Exibido no Festival de Veneza 2023, “Golpe de Sorte em Paris”, quinquagésimo filme de sua carreira, traz também outro elemento: a incursão do cineasta novaiorquino pelo mundo europeu, neste caso, a França, parceria afetiva que vem sendo alimentada desde “Meia-noite em Paris”. Sim, confesso que “Golpe de Sorte em Paris” me causou uma estranheza no começo. Porque há um outro Woody Allen aqui, só que exatamente o mesmo de antes – com a mesma essência de humor ácido, macabro, sarcástico e de coloquialismo idiossincrático. Talvez esse desnorteamento se dê pelo fato de que todo o filme é falado em francês e com elenco francês. E com um que bem presente de Henri-Georges Clouzot. Sim, talvez essa união tenha dado certo por causa da compatibilidade de neuroses dos dois “povos”, que o livro “Paris versus New York”, de Vahram Muratyan, consegue traduzir de forma precisa. De um lado, a baguete (com manteiga) individual debaixo do braço, do outro, a caixa múltipla de bagel (com cream cheese). As ruas em Paris são apresentadas como orientações (com seus macaron) e em Nova Iorque, locações (com seus cupcakes). Ou a cidade luz versus a grande maça, com fachadas pierre de taille em contraponto a brick. Ou Amélie Poulain, em Montmartre, ou Carrie, a Estranha, no Upper East Side. Sim, são tantas diferenças culturais, mas que em “Golpe de Sorte em Paris” ganham um equilíbrio complementar.

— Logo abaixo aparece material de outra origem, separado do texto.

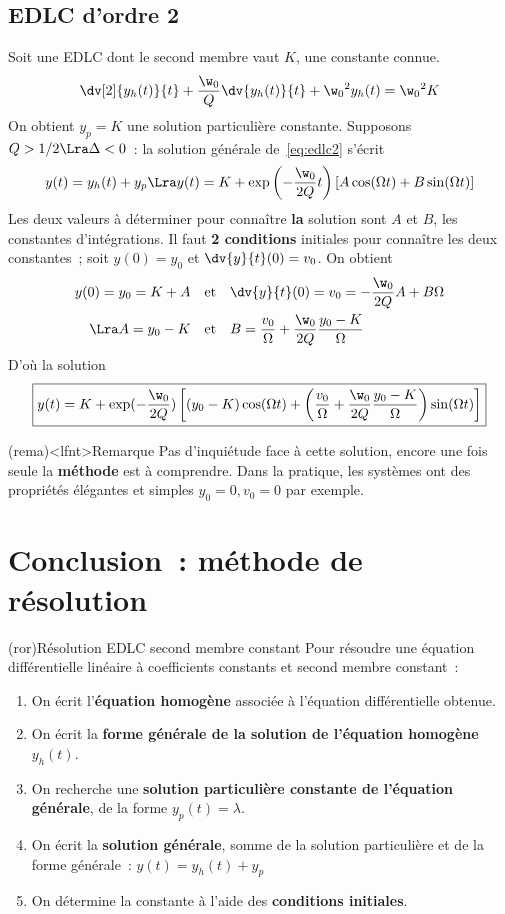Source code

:\documentclass[a4paper, 11pt, garamond]{book}
\begin{document}
\subsection{EDLC d'ordre 2}
Soit une EDLC dont le second membre vaut $K$, une constante connue.
\begin{equation}
	\dv[2]{y_h(t)}{t} + \frac{\w_0}{Q}\dv{y_h(t)}{t} + \w_0{}^{2} y_h(t) =
	\w_0{}^{2}K
	\label{eq:edlc2}
\end{equation}
On obtient $y_p = K$ une solution particulière constante. Supposons $Q>1/2 \Lra
	\Delta<0$~: la solution générale de~\eqref{eq:edlc2} s'écrit
\[
	y(t) = y_h(t) + y_p
	\Lra
	y(t) = K + \exp\left( -\frac{\w_0}{2Q}t \right)
	\left[A\cos(\Omega t) + B\sin(\Omega t)\right]
\]
Les deux valeurs à déterminer pour connaître \textbf{la} solution sont $A$ et
$B$, les constantes d'intégrations. Il faut \textbf{2 conditions} initiales pour
connaître les deux constantes~; soit $y(0) = y_0$ et $\dv{y}{t}\/(0) = v_0$. On
obtient
\begin{align*}
	y(0) = y_0 = K + A
	\quad & \text{et} \quad
	\dv{y}{t}\/(0) = v_0 = -\frac{\w_0}{2Q}A + B\Omega
	\\\Lra
	A = y_0 - K
	\quad & \text{et} \quad
	B = \frac{v_0}{\Omega} + \frac{\w_0}{2Q}\frac{y_0-K}{\Omega}
\end{align*}
D'où la solution
\[
	\boxed{
		y(t) = K + \exp(-\frac{\w_0}{2Q})
		\left[
			(y_0-K)\cos(\Omega t) +
			\left( \frac{v_0}{\Omega} + \frac{\w_0}{2Q}\frac{y_0-K}{\Omega} \right)
			\sin(\Omega t)
			\right]
	}
\]
\begin{tcn}(rema)<lfnt>{Remarque}
	Pas d'inquiétude face à cette solution, encore une fois seule la
	\textbf{méthode} est à comprendre. Dans la pratique, les systèmes ont des
	propriétés élégantes et simples $y_0 = 0, v_0 = 0$ par exemple.
\end{tcn}

\section{Conclusion~: méthode de résolution}
\begin{tcn}(ror){Résolution EDLC second membre constant}
	Pour résoudre une équation différentielle linéaire à
	coefficients constants et second membre constant~:
	\begin{enumerate}[label=\sqenumi]
		\item On écrit l'\textbf{équation homogène} associée à
		      l'équation différentielle obtenue.
		\item On écrit la \textbf{forme générale de la solution de
			      l'équation homogène} $y_h(t)$.
		\item On recherche une \textbf{solution particulière constante de l'équation
			      générale}, de la forme $y_p(t) = \lambda$.
		\item On écrit la \textbf{solution générale}, somme de la
		      solution particulière et de la forme générale~: $y(t) = y_h(t) + y_p$
		\item On détermine la constante à l'aide des \textbf{conditions initiales}.
	\end{enumerate}
\end{tcn}
\end{document}
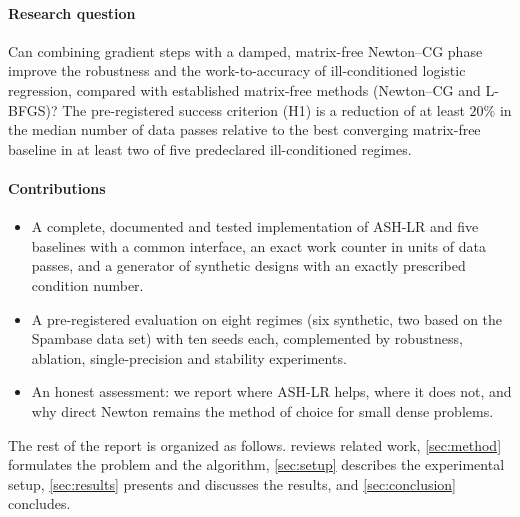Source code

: \paragraph{Research question} Can combining gradient steps with a damped,
matrix-free Newton--CG phase improve the robustness and the work-to-accuracy of
ill-conditioned logistic regression, compared with established matrix-free
methods (Newton--CG and L-BFGS)? The pre-registered success criterion (H1) is a
reduction of at least $20\%$ in the median number of data passes relative to the
best converging matrix-free baseline in at least two of five predeclared
ill-conditioned regimes.

\paragraph{Contributions}
\begin{itemize}
  \item A complete, documented and tested implementation of ASH-LR and five
  baselines with a common interface, an exact work counter in units of data passes,
  and a generator of synthetic designs with an exactly prescribed condition number.
  \item A pre-registered evaluation on eight regimes (six synthetic, two based on the
  Spambase data set) with ten seeds each, complemented by robustness, ablation,
  single-precision and stability experiments.
  \item An honest assessment: we report where ASH-LR helps, where it does not, and
  why direct Newton remains the method of choice for small dense problems.
\end{itemize}

The rest of the report is organized as follows.  reviews related
work, \cref{sec:method} formulates the problem and the algorithm,
\cref{sec:setup} describes the experimental setup, \cref{sec:results} presents and
discusses the results, and \cref{sec:conclusion} concludes.
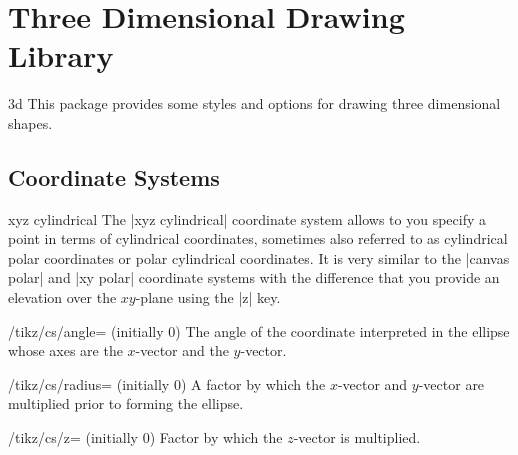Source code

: %
%
%


\section[library-3d]{Three Dimensional Drawing Library}

\begin{tikzlibrary}{3d}
    This package provides some styles and options for drawing three dimensional
    shapes.
\end{tikzlibrary}


\subsection{Coordinate Systems}

\begin{coordinatesystem}{xyz cylindrical}
    The |xyz cylindrical| coordinate system allows to you specify a point in
    terms of cylindrical coordinates, sometimes also referred to as cylindrical
    polar coordinates or polar cylindrical coordinates. It is very similar to
    the |canvas polar| and |xy polar| coordinate systems with the difference
    that you provide an elevation over the $xy$-plane using the |z| key.
    \begin{key}{/tikz/cs/angle= (initially 0)}
        The angle of the coordinate interpreted in the ellipse whose axes are
        the $x$-vector and the $y$-vector.
    \end{key}
    \begin{key}{/tikz/cs/radius= (initially 0)}
        A factor by which the $x$-vector and $y$-vector are multiplied prior to
        forming the ellipse.
    \end{key}
    \begin{key}{/tikz/cs/z= (initially 0)}
        Factor by which the $z$-vector is multiplied.
    \end{key}
\begin{codeexample}[preamble={\usetikzlibrary{3d}}]
\end{codeexample}
\end{coordinatesystem}

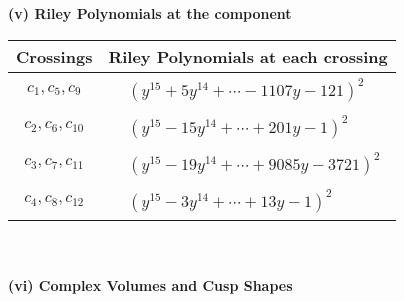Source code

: \documentclass[1p]{elsarticle_modified}
\theoremstyle{definition}
\begin{document}
\newpage\renewcommand{\arraystretch}{1}
\flushleft \textbf{(v) Riley Polynomials at the component}\newline \\
\begin{tabular}{m{50pt}|m{274pt}}
Crossings & \hspace{64pt}Riley Polynomials at each crossing \\
\hline $$\begin{aligned}c_{1},c_{5},c_{9}\end{aligned}$$&$\begin{aligned}
&(y^{15}+5 y^{14}+\cdots-1107 y-121)^{2}
\end{aligned}$\\
\hline $$\begin{aligned}c_{2},c_{6},c_{10}\end{aligned}$$&$\begin{aligned}
&(y^{15}-15 y^{14}+\cdots+201 y-1)^{2}
\end{aligned}$\\
\hline $$\begin{aligned}c_{3},c_{7},c_{11}\end{aligned}$$&$\begin{aligned}
&(y^{15}-19 y^{14}+\cdots+9085 y-3721)^{2}
\end{aligned}$\\
\hline $$\begin{aligned}c_{4},c_{8},c_{12}\end{aligned}$$&$\begin{aligned}
&(y^{15}-3 y^{14}+\cdots+13 y-1)^{2}
\end{aligned}$\\
\hline
\end{tabular}\\~\\
\newpage\flushleft \textbf{(vi) Complex Volumes and Cusp Shapes}
\end{document}
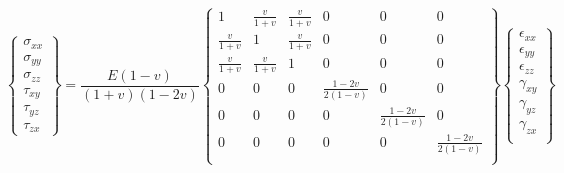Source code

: \begin{equation}
    \begin{Bmatrix}
        \sigma_{xx} \\
        \sigma_{yy} \\
        \sigma_{zz} \\
        \tau_{xy}   \\
        \tau_{yz}   \\
        \tau_{zx}
    \end{Bmatrix} = \frac{E\left(1-v\right)}{\left(1+v\right)\left(1-2v\right)}
    \begin{Bmatrix}
        1             & \frac{v}{1+v} & \frac{v}{1+v} & 0                   & 0                   & 0                   \\
        \frac{v}{1+v} & 1             & \frac{v}{1+v} & 0                   & 0                   & 0                   \\
        \frac{v}{1+v} & \frac{v}{1+v} & 1             & 0                   & 0                   & 0                   \\
        0             & 0             & 0             & \frac{1-2v}{2(1-v)} & 0                   & 0                   \\
        0             & 0             & 0             & 0                   & \frac{1-2v}{2(1-v)} & 0                   \\
        0             & 0             & 0             & 0                   & 0                   & \frac{1-2v}{2(1-v)} \\
    \end{Bmatrix}
    \begin{Bmatrix}
        \epsilon_{xx} \\
        \epsilon_{yy} \\
        \epsilon_{zz} \\
        \gamma_{xy}   \\
        \gamma_{yz}   \\
        \gamma_{zx}   \\
    \end{Bmatrix}
\end{equation}

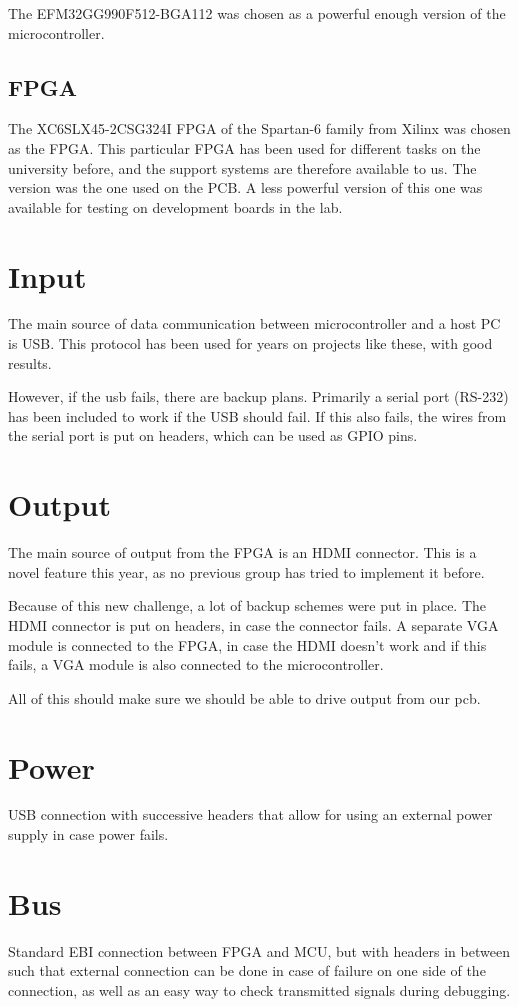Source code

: The EFM32GG990F512-BGA112 was chosen as a powerful enough version of the microcontroller.

\subsection{FPGA}
The XC6SLX45-2CSG324I FPGA of the Spartan-6 family from Xilinx was chosen as the FPGA.
This particular FPGA has been used for different tasks on the university before, and the support systems are therefore available to us.
The version was the one used on the PCB.
A less powerful version of this one was available for testing on development boards in the lab.

\section{Input}

The main source of data communication between microcontroller and a host PC is USB.
This protocol has been used for years on projects like these, with good results. 

However, if the usb fails, there are backup plans.
Primarily a serial port (RS-232) has been included to work if the USB should fail.
If this also fails, the wires from the serial port is put on headers, which can be used as GPIO pins.

\section{Output}
The main source of output from the FPGA is an HDMI connector.
This is a novel feature this year, as no previous group has tried to implement it before.

Because of this new challenge, a lot of backup schemes were put in place.
The HDMI connector is put on headers, in case the connector fails.
A separate VGA module is connected to the FPGA, in case the HDMI doesn't work and if this fails, a VGA module is also connected to the microcontroller.

All of this should make sure we should be able to drive output from our pcb.

\section{Power}
USB connection with successive headers that allow for using an external power supply in case power fails.

\section{Bus}
Standard EBI connection between FPGA and MCU, but with headers in between such that external connection can be done in case of failure on one side of the connection, as well as an easy way to check transmitted signals during debugging.

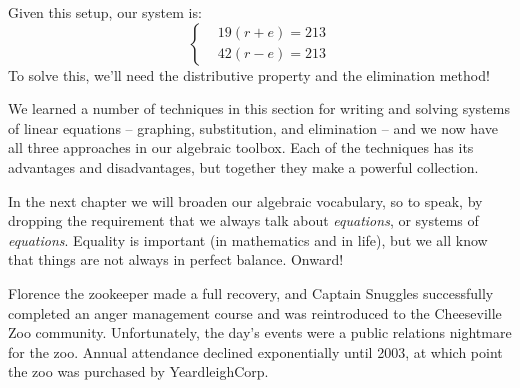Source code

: %
%
%
Given this setup, our system is:
\[
\left\{%
\begin{aligned}
&19(r+e) = 213\\
&42(r-e) = 213
\end{aligned}
\right.
\]
To solve this, we'll need the distributive property and the elimination method!


\chaptersummary

We learned a number of techniques in this section for writing and solving systems of linear equations -- graphing, substitution, and elimination -- and we now have all three approaches in our algebraic toolbox. Each of the techniques has its advantages and disadvantages, but together they make a powerful collection.

In the next chapter we will broaden our algebraic vocabulary, so to speak, by dropping the requirement that we always talk about \textit{equations}, or systems of \textit{equations}. Equality is important (in mathematics and in life), but we all know that things are not always in perfect balance. Onward!

\bigskip
\begin{boxcheese}
Florence the zookeeper made a full recovery, and Captain Snuggles successfully completed an anger management course and was reintroduced to the Cheeseville Zoo community. Unfortunately, the day's events were a public relations nightmare for the zoo. Annual attendance declined exponentially until 2003, at which point the zoo was purchased by YeardleighCorp.
\end{boxcheese}
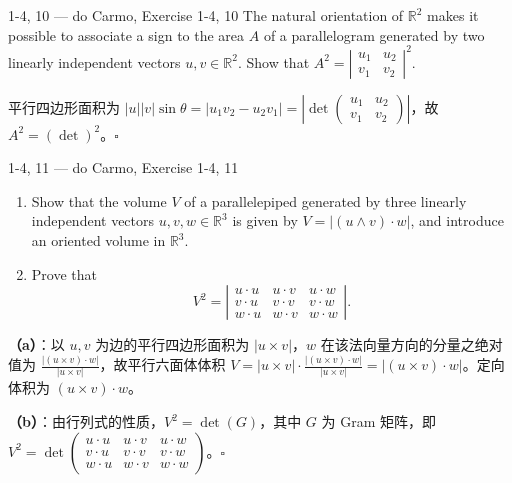 \begin{exercise}{1-4, 10 — do Carmo, Exercise 1-4, 10}
The natural orientation of $\mathbb{R}^2$ makes it possible to associate a sign to the area $A$ of a parallelogram generated by two linearly independent vectors $u, v \in \mathbb{R}^2$. Show that $A^2 = \left| \begin{smallmatrix} u_1 & u_2 \\ v_1 & v_2 \end{smallmatrix} \right|^2$.
\end{exercise}

\begin{solution}
平行四边形面积为 $|u||v|\sin\theta = |u_1v_2-u_2v_1| = \left|\det\begin{pmatrix}u_1&u_2\\v_1&v_2\end{pmatrix}\right|$，故 $A^2 = (\det)^2$。$\square$
\end{solution}

\begin{exercise}{1-4, 11 — do Carmo, Exercise 1-4, 11}
\begin{enumerate}
\item[a.] Show that the volume $V$ of a parallelepiped generated by three linearly independent vectors $u, v, w \in \mathbb{R}^3$ is given by $V = |(u \wedge v) \cdot w|$, and introduce an oriented volume in $\mathbb{R}^3$.
\item[b.] Prove that
\[
V^2 = \left| \begin{array}{ccc}
u \cdot u & u \cdot v & u \cdot w \\
v \cdot u & v \cdot v & v \cdot w \\
w \cdot u & w \cdot v & w \cdot w
\end{array} \right|.
\]
\end{enumerate}
\end{exercise}

\begin{solution}
\textbf{（a）}：以 $u,v$ 为边的平行四边形面积为 $|u\times v|$，$w$ 在该法向量方向的分量之绝对值为 $\frac{|(u\times v)\cdot w|}{|u\times v|}$，故平行六面体体积 $V = |u\times v| \cdot \frac{|(u\times v)\cdot w|}{|u\times v|} = |(u\times v)\cdot w|$。定向体积为 $(u\times v)\cdot w$。

\textbf{（b）}：由行列式的性质，$V^2 = \det(G)$，其中 $G$ 为 Gram 矩阵，即 $V^2 = \det\begin{pmatrix}u\cdot u&u\cdot v&u\cdot w\\ v\cdot u&v\cdot v&v\cdot w\\ w\cdot u&w\cdot v&w\cdot w\end{pmatrix}$。$\square$
\end{solution}

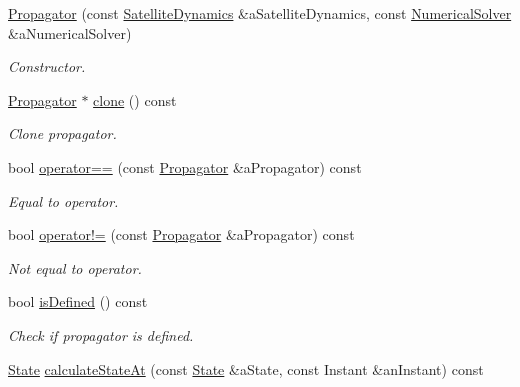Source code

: \begin{DoxyCompactItemize}
\item 
\hyperlink{classostk_1_1astro_1_1trajectory_1_1_propagator_a3e3802b0eaa96a0e9422db11a7deac16}{Propagator} (const \hyperlink{classostk_1_1astro_1_1flight_1_1system_1_1dynamics_1_1_satellite_dynamics}{Satellite\+Dynamics} \&a\+Satellite\+Dynamics, const \hyperlink{classostk_1_1astro_1_1_numerical_solver}{Numerical\+Solver} \&a\+Numerical\+Solver)
\begin{DoxyCompactList}\small\item\em Constructor. \end{DoxyCompactList}\item 
\hyperlink{classostk_1_1astro_1_1trajectory_1_1_propagator}{Propagator} $\ast$ \hyperlink{classostk_1_1astro_1_1trajectory_1_1_propagator_a9b21848949fad6f4f3f612a91c5c9106}{clone} () const
\begin{DoxyCompactList}\small\item\em Clone propagator. \end{DoxyCompactList}\item 
bool \hyperlink{classostk_1_1astro_1_1trajectory_1_1_propagator_aa16a98d76cd120299dd62e2f1e1c9bb9}{operator==} (const \hyperlink{classostk_1_1astro_1_1trajectory_1_1_propagator}{Propagator} \&a\+Propagator) const
\begin{DoxyCompactList}\small\item\em Equal to operator. \end{DoxyCompactList}\item 
bool \hyperlink{classostk_1_1astro_1_1trajectory_1_1_propagator_a2f4ddff27e509435d7d512f5fefc10c7}{operator!=} (const \hyperlink{classostk_1_1astro_1_1trajectory_1_1_propagator}{Propagator} \&a\+Propagator) const
\begin{DoxyCompactList}\small\item\em Not equal to operator. \end{DoxyCompactList}\item 
bool \hyperlink{classostk_1_1astro_1_1trajectory_1_1_propagator_a52140a4499899dda02e5c73179975e53}{is\+Defined} () const
\begin{DoxyCompactList}\small\item\em Check if propagator is defined. \end{DoxyCompactList}\item 
\hyperlink{classostk_1_1astro_1_1trajectory_1_1_state}{State} \hyperlink{classostk_1_1astro_1_1trajectory_1_1_propagator_aa0fde78b62924b7cf1eb81bf80bff165}{calculate\+State\+At} (const \hyperlink{classostk_1_1astro_1_1trajectory_1_1_state}{State} \&a\+State, const Instant \&an\+Instant) const

\end{DoxyCompactItemize}
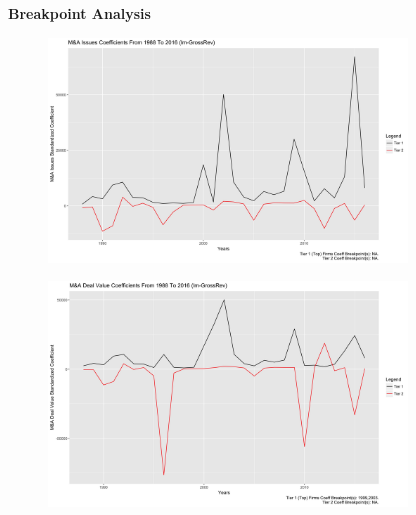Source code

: \documentclass{article}
\begin{document}
\newpage
{\large \textbf{Breakpoint Analysis} }
\begin{figure}[H]\centering
\includegraphics[width=0.85\textwidth]{../IndivTexOutput/Breakpoints-1988-2016-lm-GrossRev-MnANumOfDeals-2.jpg}\end{figure}

\begin{figure}[H]\centering
\includegraphics[width=0.85\textwidth]{../IndivTexOutput/Breakpoints-1988-2016-lm-GrossRev-MnARevenue-2.jpg}\end{figure}

\newpage
\end{document}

No livro prosa do francês Éric Vartzbed (que trabalha em instituições psiquiátricas da França), “Como Woody Allen pode Mudar sua Vida”, com um que de”auto-ajuda”, o escritor busca definir o que são o acaso e a sorte, “que comandam nossas vidas”, para o cineasta novaiorquino. “A existência é vista como uma gigantesca loteria na qual o poder individual vai diminuindo com o tempo, até desaparecer”, explica o psicanalista. Sim, o livro de 2011 dá uma prévia do que Woody Allen colocou nas últimas frases do roteiro de “Golpe de Sorte em Paris”: “Ela chegou por fim à conclusão de que a vida é uma variável aleatória, e cada criatura viva é um jackpot na grande loteria cósmica”. Sim, isso quer dizer que nós estamos à deriva dos determinismos do Universo. A solução é “transformar essa passividade angustiante em atividade”. E não reclamar do que “recebemos”. Será que vivemos um gigante Big Brother? Neste filme, é concedido ao acaso o papel principal. O grande deus invisível. Uma “força” cósmica que nos impulsiva e altera até mesmo os nossos livre-arbítrios.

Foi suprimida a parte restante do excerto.